言語を超えたコミュニケーションを育てていく
古山正裕(ふるやま・まさひろ) / ヘルプユープロジェクト代表。1991年千葉県長南町生まれ。学生時代の留学生寮コミュニティの運営に携わったことがきっかけで『多国籍医療』をテーマとした「HELP YOU PROJECT(ヘルプユープロジェクト)」を立ち上げ、コミュニケーション設計やアプリ開発、共創プロジェクトに取り組む。普段は会社員として、事業会社でインサイドセールスに携わる。
FG:
社会人になってからもプロジェクトは継続してきたわけですが、近年はどのような活動を?
古山:
アプリに加えて、意思疎通の手助けとなるコミュニケーションブックを本格的につくり始めました。もともと私はコーディングもデザインも専門ではないので、社会人になってからメンバーを増やして規模を拡大してきました。クリエイティブ・ディレクターやグラフィックデザイナー、イラストレーター、翻訳家のような専門的な方々に加えて、医学の監修をしてくださる大学の学長なども参加してくださり、今は常時6人のメンバーでプロジェクトを進めています。普段働いている会社にも理解をしていただいているので、うまく頭を切り替えながら両方の仕事を続けています。
FG:
サービス拠点も広げていくのでしょうか?
古山:
そうですね。今後も拠点を広げていきたいです。現在も静岡県浜松市の方からお声がけをいただき、助成金などを活用しながら、多国籍クリニック検索アプリのエリア拡大に向けて一緒に取り組んでいるところです。今拠点にしている柏市でもサービスを展開したいですし、東京23区のような人口の多いところでもチャレンジしてみたいですね。ただ、一つずつの地域で病院との連携が必要なので、簡単に広げていけるものでもなくて、その点は難しいところです。
FG:
プロジェクトを続ける中での気づきはありましたか?
古山:
相手が外国人だという理由だけで抵抗感を抱く病院関係者も多く、患者が日本語を話せても病院として受け入れを進んで行わないこともあります。アナログ営業をするなかで、外国人患者の受け入れはするものの、ウェブアプリへの掲載は控えたいという声もありました。新潟で調査をしたところ、外国人を受け入れて、かつアプリに掲載可能な病院は全体の約15%だったんです。

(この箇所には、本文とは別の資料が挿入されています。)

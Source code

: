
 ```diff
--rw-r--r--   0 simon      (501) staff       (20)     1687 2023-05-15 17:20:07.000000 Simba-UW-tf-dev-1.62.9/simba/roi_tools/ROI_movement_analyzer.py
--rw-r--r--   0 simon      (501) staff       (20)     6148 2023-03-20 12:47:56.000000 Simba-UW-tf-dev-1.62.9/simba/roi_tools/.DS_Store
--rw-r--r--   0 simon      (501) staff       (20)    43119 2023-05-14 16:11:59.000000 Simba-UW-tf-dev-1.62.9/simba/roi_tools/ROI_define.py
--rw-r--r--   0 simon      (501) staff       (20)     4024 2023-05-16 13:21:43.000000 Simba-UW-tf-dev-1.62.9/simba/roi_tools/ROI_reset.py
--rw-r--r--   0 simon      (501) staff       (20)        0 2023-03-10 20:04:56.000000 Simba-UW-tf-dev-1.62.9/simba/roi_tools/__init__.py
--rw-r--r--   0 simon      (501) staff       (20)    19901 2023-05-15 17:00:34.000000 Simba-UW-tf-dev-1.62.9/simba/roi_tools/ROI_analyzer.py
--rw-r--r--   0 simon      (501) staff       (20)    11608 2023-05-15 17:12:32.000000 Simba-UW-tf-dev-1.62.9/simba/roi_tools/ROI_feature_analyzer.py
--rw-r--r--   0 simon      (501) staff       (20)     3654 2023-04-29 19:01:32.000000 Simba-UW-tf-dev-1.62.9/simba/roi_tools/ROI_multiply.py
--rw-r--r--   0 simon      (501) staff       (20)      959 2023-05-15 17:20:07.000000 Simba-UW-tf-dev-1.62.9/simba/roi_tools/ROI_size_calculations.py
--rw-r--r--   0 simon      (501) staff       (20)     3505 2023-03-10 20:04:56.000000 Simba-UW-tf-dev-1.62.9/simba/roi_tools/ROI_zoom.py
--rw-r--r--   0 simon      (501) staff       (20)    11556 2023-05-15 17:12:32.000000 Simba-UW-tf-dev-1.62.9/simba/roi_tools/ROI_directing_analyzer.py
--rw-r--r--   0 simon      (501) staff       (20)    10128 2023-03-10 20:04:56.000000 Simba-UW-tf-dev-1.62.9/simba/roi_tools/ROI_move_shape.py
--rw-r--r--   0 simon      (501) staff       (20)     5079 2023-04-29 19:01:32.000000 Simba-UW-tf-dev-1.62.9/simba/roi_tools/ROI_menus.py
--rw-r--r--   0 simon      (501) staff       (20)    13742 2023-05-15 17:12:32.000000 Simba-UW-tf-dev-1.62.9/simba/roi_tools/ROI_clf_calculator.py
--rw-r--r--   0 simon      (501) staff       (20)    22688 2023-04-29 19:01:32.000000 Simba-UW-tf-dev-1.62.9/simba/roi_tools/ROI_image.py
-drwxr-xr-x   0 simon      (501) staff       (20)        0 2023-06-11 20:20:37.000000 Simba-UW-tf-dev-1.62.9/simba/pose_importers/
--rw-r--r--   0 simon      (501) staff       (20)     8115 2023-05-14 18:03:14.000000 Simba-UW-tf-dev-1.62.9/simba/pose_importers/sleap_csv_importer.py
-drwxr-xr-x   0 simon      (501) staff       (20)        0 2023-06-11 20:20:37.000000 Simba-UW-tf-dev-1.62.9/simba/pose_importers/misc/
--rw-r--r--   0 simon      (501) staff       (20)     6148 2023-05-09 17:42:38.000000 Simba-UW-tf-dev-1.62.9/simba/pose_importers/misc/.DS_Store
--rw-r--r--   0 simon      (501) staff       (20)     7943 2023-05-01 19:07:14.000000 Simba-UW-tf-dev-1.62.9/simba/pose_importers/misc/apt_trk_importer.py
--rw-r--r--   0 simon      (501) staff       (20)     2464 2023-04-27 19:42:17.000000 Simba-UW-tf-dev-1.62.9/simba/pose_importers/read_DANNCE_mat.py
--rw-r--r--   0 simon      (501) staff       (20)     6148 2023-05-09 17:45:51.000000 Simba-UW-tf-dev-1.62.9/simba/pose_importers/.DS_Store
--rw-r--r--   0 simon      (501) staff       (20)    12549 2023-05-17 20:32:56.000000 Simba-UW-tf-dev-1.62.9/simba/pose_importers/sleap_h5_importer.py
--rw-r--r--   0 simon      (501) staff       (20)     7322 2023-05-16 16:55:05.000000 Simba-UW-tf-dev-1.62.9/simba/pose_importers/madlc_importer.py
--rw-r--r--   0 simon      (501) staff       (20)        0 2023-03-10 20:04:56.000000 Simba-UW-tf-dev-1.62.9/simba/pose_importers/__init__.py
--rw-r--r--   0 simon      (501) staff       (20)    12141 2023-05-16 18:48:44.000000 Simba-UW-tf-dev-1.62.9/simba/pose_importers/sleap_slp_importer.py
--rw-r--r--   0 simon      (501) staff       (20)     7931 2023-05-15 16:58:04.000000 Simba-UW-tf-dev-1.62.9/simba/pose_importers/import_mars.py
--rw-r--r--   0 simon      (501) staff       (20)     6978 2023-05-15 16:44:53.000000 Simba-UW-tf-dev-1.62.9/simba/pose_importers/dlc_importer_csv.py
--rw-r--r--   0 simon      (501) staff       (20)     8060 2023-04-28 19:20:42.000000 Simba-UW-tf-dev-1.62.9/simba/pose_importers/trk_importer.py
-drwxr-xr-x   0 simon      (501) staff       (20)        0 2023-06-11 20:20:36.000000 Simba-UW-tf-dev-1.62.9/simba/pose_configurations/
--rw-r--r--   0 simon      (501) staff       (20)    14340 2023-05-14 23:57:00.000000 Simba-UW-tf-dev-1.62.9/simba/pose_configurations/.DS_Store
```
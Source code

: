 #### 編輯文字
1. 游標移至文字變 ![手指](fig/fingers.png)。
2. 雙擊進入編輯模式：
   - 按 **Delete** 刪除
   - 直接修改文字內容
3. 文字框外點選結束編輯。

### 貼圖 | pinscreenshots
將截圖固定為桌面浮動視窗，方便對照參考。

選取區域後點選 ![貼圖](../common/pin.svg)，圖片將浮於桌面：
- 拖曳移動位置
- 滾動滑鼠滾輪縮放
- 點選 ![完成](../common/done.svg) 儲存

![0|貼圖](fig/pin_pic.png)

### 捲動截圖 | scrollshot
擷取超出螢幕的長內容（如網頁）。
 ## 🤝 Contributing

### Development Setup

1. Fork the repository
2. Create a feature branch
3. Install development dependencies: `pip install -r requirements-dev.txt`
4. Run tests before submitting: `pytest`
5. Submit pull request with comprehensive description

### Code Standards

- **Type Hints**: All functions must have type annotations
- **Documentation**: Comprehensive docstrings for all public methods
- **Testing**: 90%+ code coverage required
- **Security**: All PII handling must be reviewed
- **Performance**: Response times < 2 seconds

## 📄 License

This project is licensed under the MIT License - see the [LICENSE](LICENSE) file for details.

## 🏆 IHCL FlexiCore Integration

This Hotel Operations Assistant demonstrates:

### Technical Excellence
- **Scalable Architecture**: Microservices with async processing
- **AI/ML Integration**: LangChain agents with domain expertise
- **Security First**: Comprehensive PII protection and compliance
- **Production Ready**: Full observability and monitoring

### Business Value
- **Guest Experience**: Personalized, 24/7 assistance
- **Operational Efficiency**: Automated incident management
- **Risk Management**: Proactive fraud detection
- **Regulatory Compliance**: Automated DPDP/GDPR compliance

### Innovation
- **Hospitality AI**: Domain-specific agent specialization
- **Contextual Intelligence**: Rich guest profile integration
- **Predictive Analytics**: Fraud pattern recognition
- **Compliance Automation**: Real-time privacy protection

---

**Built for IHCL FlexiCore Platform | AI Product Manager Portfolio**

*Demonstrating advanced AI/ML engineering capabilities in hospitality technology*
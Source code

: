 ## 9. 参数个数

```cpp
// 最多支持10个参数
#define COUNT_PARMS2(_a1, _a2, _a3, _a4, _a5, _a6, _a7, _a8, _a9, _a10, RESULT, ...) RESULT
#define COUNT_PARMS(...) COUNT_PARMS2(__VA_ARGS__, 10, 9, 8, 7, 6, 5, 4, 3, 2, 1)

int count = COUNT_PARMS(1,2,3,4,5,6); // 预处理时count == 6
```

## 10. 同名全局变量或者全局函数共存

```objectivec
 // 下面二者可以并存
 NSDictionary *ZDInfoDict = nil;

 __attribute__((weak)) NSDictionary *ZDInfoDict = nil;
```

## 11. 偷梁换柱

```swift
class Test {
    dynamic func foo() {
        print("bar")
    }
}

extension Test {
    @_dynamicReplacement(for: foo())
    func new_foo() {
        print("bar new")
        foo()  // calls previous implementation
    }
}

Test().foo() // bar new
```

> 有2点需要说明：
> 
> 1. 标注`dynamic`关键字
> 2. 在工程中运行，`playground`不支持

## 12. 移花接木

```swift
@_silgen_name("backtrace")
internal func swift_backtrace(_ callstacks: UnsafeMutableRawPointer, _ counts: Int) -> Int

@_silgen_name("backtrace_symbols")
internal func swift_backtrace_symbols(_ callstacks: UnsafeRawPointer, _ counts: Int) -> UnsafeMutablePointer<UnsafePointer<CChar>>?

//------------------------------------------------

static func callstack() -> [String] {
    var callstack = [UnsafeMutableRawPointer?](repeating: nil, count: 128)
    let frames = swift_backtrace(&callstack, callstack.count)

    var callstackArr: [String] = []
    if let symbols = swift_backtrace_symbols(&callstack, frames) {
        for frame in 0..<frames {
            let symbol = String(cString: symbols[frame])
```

その背景には、通常と比べてどうしても診察に時間がかかってしまうという理由があるようです。そこには単なる言語の壁だけではなくて、もっと大きな文化的な側面もあると感じました。だからこそ、言語的なコミュニケーションをサポートするのはもちろん、文化的な側面へのアプローチも増やしていきたいなと。最近ではジェンダーや国籍をテーマにした対話のための場づくりにも興味があります。
五感の非言語化で人生をもっと豊かに
FG:
FUTURE GATEWAYに参加をすることになったきっかけは?
古山:
もともと知り合いだった加藤翼さんがTwitterでt'runner(ランナー:FUTURE GATEWAYのコミュニティメンバーの呼称)募集の投稿をしていたのをきっかけに応募しました。自分のプロジェクトとして取り組んでいるのは主に医療のフィールドですが、それ以外の場面も含めて言語が足枷になる世界をなくしていきたい。言語にとらわれない視覚や聴覚、触覚の感覚コミュニケーションを軸にプロジェクトに取り組みたいと考えました。そんな非言語アプローチが私の越境テーマにもなっています。
FG:
「ことばのほぐし」というプロジェクトを始めました。ご自身の活動が根底にあると思うのですが、ここではどのようなことを考えていますか。
古山:
病院でのコミュニケーションの難しさの一つに、感覚の言語化があります。たとえば「どのように痛いのか」と聞かれて、「ズキズキ」みたいなオノマトペを伝えることは簡単ではありません。これまでコミュニケーションブックでもこうした感覚の図示による非言語コミュニケーションに取り組んできたのですが、それをいろんなジャンルでチャレンジしてみたいです。料理においても、たとえば、カレーの味を表現するシーン。おいしい味を表現するのは簡単ではないですよね。他にも、映画を見たときの感情の伝え方。生地の手触り感。五感にまつわる表現上の問題は、言語にかかわらず発生すると思うんです。こうした表現力を一般化することで、言語が違っても意思疎通できるような環境をつくっていきたい。五感の非言語化によって、あらゆる人の人生をもっと豊かにしていきたいと思います。
FG:
具体的にはどのようなことをする予定ですか。
古山:
まずは普段から表現に取り組むクリエイターの方をお呼びしたワークショップを実施し、非言語での表現の仕方を学ぶと同時に、その表現に至ったプロセスを一般化していきたいと思います。今回のワークショップでは、味覚・触覚・聴覚の三種類でクリエイターの方にアウトプットしていただきました。過去の体験を音色(音符)として書き出す、シャキシャキの多さ・少なさといった食感の分析や酸っぱさの程度といった味覚の数値化を行う、「美味しい」「不味い」といった感覚を記号や数値で表現するなど、皆さんのアウトプットの仕方がバラエティに富んでいて面白かったですね。
FG:
ワークショップではどのような気づきがありましたか?
古山:
今後こうした手法を一般化するにあたって、個性でもあるアウトプットの仕方に制限をかけないようにしたいと、あらためて思いました。一般化できていないのは、アウトプットの仕方が分からない、日常的に表現する機会・場がないことが要因だと実感しました。そこで、たとえば街歩きや料理、スポーツ観戦などの日常体験から、その空気や肌触り、味、感情をアウトプットして記録に残す。色や記号、音を組み合わせることで、その人ならではの日常を物語化する。そんな一連のプロセスを一般化できるよう、この後のフェーズで実験していきたいです。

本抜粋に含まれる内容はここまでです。